[Dataset items]
= = =

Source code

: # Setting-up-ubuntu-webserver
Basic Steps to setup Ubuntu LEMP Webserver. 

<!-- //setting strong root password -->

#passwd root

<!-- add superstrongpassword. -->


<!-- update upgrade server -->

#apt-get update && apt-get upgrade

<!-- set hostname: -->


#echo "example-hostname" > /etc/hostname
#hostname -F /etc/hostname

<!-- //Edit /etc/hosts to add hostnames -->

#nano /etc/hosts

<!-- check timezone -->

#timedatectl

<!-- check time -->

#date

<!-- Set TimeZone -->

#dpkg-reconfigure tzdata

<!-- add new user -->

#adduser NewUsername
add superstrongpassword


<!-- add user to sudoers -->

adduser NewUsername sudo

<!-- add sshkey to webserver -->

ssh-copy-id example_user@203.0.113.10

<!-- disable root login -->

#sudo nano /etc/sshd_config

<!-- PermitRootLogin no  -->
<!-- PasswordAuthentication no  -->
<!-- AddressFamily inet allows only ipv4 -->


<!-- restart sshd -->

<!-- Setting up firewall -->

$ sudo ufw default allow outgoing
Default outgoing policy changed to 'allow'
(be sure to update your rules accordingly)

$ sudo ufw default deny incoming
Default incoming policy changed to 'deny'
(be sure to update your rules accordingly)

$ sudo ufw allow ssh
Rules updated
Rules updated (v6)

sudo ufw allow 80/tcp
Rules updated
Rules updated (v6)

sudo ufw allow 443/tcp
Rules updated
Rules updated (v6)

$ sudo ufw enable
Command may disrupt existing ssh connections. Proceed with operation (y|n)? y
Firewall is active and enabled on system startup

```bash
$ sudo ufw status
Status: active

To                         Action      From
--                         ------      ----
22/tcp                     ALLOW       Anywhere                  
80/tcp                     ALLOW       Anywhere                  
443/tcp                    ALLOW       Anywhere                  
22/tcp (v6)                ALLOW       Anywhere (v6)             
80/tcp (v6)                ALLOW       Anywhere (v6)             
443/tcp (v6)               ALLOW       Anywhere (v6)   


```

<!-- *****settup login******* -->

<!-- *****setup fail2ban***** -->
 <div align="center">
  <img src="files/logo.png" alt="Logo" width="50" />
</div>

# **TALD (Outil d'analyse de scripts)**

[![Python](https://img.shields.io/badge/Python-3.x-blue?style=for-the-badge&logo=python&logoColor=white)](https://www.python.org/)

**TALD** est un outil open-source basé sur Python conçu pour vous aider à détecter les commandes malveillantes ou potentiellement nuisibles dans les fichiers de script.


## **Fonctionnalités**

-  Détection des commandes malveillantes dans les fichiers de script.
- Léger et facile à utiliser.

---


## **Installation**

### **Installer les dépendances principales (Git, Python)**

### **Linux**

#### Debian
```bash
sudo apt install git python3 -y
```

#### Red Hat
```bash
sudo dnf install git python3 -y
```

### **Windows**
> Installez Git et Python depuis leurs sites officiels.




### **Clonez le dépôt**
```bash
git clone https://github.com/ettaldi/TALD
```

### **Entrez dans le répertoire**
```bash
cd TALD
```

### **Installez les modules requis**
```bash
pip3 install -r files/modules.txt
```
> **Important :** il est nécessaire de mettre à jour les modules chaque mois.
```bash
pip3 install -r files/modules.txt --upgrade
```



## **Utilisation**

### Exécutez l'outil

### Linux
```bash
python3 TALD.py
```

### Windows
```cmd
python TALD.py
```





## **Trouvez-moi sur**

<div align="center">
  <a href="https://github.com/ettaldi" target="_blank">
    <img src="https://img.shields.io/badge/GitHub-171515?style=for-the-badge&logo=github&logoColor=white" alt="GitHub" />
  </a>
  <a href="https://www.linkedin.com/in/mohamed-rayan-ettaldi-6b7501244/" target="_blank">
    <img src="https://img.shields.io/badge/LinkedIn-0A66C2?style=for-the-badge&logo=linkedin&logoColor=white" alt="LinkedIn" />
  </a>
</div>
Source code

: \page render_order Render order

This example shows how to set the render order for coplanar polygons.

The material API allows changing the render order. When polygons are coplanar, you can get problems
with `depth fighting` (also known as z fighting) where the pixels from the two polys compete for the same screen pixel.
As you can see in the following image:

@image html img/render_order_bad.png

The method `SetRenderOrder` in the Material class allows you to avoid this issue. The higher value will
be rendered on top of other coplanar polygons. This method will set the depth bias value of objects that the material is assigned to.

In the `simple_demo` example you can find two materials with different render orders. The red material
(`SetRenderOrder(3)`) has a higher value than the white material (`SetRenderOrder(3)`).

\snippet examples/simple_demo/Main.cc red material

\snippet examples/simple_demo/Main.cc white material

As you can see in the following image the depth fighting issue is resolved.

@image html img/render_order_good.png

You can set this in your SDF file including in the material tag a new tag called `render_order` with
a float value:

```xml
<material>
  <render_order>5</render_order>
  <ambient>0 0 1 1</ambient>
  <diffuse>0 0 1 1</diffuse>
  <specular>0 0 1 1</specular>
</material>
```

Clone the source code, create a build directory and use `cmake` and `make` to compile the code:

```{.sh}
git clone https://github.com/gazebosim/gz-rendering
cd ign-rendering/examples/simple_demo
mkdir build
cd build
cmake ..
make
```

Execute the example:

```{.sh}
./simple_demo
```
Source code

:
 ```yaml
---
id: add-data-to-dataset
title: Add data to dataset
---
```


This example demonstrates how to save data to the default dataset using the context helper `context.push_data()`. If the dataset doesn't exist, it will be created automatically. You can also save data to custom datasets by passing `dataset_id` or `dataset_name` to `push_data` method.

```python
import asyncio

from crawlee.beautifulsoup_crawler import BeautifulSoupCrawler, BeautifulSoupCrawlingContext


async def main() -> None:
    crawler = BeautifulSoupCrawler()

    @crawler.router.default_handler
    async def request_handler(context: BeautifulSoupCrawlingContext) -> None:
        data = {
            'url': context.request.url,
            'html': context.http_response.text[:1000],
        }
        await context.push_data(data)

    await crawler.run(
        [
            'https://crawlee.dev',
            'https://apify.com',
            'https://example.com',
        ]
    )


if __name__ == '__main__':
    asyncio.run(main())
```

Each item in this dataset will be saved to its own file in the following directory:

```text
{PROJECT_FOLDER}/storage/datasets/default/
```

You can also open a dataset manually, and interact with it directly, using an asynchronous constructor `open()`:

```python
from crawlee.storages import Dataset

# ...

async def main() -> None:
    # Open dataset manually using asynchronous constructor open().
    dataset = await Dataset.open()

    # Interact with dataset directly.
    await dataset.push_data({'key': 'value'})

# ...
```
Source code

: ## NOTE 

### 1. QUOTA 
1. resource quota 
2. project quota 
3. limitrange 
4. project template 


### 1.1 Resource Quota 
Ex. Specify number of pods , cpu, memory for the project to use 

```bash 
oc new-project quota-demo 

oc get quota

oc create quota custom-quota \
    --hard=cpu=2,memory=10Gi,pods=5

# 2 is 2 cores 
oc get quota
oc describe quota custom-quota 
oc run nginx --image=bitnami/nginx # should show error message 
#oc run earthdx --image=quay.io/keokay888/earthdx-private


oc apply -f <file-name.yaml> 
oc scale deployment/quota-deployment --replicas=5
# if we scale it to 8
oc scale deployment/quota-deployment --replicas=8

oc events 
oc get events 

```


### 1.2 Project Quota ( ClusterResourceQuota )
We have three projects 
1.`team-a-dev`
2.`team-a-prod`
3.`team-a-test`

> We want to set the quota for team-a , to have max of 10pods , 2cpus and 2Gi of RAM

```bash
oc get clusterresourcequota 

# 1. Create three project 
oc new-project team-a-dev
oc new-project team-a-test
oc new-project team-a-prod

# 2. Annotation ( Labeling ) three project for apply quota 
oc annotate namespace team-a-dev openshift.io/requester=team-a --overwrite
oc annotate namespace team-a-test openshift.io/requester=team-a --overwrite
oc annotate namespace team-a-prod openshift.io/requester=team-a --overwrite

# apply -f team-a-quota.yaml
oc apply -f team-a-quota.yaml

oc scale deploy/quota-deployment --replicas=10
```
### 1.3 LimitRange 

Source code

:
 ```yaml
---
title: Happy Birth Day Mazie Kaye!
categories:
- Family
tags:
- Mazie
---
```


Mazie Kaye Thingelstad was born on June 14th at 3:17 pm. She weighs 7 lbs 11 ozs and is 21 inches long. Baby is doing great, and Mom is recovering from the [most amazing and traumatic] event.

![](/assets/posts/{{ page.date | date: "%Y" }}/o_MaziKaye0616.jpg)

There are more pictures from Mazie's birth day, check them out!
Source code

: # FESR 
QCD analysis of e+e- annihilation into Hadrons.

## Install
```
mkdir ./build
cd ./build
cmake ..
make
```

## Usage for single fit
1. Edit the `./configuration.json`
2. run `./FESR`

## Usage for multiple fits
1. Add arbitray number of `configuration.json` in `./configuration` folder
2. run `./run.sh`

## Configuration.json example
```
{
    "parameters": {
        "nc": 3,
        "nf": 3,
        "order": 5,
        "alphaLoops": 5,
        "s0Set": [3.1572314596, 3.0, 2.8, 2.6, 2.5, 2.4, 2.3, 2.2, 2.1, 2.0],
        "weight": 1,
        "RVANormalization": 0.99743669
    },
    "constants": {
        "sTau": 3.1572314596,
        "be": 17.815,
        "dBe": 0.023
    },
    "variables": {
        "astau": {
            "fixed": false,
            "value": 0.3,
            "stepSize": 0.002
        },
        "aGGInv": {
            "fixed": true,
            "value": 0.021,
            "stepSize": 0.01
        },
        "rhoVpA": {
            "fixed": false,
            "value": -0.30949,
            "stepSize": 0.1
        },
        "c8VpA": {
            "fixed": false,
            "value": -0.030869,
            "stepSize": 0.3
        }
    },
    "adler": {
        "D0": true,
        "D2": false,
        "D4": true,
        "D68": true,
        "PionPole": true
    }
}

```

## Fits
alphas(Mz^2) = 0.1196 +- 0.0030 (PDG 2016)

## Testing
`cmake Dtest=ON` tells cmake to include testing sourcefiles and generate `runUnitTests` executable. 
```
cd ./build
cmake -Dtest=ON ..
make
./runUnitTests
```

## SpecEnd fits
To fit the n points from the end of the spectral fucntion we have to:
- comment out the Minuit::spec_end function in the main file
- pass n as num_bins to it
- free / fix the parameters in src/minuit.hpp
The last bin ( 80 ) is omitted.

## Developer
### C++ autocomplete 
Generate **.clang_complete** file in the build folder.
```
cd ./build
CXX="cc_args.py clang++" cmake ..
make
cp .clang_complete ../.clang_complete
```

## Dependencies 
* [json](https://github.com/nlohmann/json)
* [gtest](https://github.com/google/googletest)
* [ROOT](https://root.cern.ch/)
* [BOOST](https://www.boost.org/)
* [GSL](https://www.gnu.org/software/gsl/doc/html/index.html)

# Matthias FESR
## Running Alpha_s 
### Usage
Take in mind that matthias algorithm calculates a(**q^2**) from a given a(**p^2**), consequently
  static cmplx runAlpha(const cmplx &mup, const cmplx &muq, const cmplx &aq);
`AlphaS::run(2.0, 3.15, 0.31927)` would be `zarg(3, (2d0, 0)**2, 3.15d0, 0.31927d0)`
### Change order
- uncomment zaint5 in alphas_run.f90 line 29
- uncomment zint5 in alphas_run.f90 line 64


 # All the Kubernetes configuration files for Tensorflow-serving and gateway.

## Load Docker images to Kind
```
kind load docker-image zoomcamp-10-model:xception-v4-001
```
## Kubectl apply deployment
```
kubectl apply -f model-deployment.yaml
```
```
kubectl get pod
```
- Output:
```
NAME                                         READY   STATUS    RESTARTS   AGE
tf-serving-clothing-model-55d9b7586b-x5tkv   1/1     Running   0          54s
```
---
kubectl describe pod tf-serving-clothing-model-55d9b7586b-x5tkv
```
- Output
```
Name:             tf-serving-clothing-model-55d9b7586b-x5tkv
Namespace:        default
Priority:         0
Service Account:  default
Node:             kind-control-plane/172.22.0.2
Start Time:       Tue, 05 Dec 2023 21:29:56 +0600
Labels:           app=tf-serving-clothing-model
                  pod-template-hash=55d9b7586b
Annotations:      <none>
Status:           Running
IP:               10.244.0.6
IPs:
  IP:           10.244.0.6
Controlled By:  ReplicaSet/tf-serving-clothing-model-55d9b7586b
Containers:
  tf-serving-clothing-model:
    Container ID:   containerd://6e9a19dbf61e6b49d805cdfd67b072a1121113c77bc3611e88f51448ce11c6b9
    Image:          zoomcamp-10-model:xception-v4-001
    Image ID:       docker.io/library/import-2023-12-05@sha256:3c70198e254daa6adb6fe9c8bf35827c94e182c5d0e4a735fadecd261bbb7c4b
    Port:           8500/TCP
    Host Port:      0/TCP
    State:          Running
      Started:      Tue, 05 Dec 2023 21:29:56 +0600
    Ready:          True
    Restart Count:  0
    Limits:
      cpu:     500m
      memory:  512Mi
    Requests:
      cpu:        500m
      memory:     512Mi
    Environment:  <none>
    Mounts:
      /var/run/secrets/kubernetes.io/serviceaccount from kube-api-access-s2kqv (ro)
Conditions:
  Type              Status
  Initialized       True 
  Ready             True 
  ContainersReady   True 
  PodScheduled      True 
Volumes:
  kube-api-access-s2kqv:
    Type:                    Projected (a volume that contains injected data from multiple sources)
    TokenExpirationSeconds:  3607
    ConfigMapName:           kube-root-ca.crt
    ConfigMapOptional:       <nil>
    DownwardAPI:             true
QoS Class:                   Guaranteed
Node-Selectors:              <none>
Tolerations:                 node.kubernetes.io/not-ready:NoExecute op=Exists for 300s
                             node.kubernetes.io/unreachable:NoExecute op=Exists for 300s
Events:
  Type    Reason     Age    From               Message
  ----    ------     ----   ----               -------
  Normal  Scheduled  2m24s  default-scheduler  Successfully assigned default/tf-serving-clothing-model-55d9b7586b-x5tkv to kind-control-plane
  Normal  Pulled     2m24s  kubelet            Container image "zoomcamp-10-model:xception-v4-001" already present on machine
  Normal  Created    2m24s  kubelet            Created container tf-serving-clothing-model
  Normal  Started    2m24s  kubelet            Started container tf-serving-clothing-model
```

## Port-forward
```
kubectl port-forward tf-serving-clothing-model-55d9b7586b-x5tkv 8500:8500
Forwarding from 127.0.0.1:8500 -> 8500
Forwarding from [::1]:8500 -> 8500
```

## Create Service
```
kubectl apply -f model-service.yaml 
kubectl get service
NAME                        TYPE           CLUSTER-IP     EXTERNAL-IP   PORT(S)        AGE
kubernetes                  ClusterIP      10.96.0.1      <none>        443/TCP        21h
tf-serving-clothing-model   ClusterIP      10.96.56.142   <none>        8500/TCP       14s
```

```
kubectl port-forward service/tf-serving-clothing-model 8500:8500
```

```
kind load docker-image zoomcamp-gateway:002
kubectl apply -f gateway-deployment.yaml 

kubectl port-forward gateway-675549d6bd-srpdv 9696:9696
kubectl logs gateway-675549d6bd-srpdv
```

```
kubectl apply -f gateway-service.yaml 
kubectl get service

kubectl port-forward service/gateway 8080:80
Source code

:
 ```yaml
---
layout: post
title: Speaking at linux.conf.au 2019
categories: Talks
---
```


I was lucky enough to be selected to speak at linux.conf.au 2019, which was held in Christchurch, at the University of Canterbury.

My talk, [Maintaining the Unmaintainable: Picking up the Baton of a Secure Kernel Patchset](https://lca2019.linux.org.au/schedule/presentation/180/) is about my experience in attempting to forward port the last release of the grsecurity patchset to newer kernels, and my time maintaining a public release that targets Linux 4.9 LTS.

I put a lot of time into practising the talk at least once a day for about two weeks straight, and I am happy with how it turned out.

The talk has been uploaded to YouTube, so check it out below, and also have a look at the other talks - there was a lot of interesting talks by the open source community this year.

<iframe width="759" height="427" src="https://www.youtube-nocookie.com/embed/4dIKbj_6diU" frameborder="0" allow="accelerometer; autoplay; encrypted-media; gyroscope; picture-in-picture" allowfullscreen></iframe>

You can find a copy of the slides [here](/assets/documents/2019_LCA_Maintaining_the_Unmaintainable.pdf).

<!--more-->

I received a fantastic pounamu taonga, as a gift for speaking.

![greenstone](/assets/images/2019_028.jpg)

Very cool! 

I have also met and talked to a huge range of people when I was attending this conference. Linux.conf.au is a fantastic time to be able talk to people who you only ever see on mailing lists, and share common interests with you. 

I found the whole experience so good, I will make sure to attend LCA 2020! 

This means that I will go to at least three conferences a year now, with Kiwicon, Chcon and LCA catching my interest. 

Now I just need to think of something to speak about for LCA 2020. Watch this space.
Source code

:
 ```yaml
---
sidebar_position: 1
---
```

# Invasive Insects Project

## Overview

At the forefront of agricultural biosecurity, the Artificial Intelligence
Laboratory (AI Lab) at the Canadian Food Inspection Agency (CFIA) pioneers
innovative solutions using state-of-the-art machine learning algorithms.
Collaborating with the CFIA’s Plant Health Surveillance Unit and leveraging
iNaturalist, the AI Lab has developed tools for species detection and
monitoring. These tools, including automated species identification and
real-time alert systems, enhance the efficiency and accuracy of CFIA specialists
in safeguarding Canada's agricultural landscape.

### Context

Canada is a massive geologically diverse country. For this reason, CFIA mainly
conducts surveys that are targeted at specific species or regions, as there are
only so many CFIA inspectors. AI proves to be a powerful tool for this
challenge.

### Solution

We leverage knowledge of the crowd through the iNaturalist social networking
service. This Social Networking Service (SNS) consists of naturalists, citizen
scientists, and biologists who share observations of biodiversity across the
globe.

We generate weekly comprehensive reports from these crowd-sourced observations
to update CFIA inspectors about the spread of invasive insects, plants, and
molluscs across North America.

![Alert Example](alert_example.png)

= = =

## WHAT TO WORK ON
Copy each line of the data that includes the word "using".

## EXERCISE SOLUTION
This example demonstrates how to save data to the default dataset using the context helper `context.push_data()`. If the dataset doesn't exist, it will be created automatically. You can also save data to custom datasets by passing `dataset_id` or `dataset_name` to `push_data` method.
You can also open a dataset manually, and interact with it directly, using an asynchronous constructor `open()`:
    # Open dataset manually using asynchronous constructor open().
innovative solutions using state-of-the-art machine learning algorithms.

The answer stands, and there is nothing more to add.